Start of DATASET RECORDS

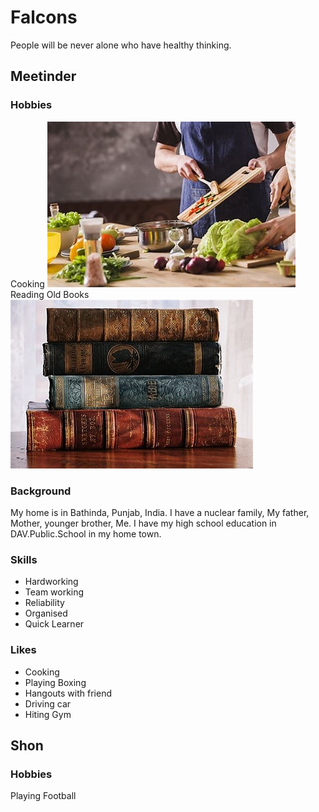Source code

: # Falcons
 People will be never alone who have healthy thinking.


 ## Meetinder
 ### Hobbies 
 Cooking
 ![cooking](images/cooking.jpg)
 Reading Old Books
 ![books](images/books.jpg)
 ### Background
 My home is in Bathinda, Punjab, India.
 I have a nuclear family, My father, Mother, younger brother, Me.
 I have my high school education in DAV.Public.School in my home town.
 ### Skills
 - Hardworking
 - Team working
 - Reliability
 - Organised
 - Quick Learner
 ### Likes
 - Cooking
 - Playing Boxing
 - Hangouts with friend
 - Driving car
 - Hiting Gym



## Shon
### Hobbies
 Playing Football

End of DATASET RECORDS

WHAT NEEDS TO BE DONE
Pictures are to be dropped; the lines from the start of the entries above through the line with "- Organised" are to be given again verbatim.

SOLUTION FOR THIS TASK
Source code

: # Falcons
 People will be never alone who have healthy thinking.


 ## Meetinder
 ### Hobbies 
 Cooking
 ![cooking](images/cooking.jpg)
 Reading Old Books
 ![books](images/books.jpg)
 ### Background
 My home is in Bathinda, Punjab, India.
 I have a nuclear family, My father, Mother, younger brother, Me.
 I have my high school education in DAV.Public.School in my home town.
 ### Skills
 - Hardworking
 - Team working
 - Reliability
 - Organised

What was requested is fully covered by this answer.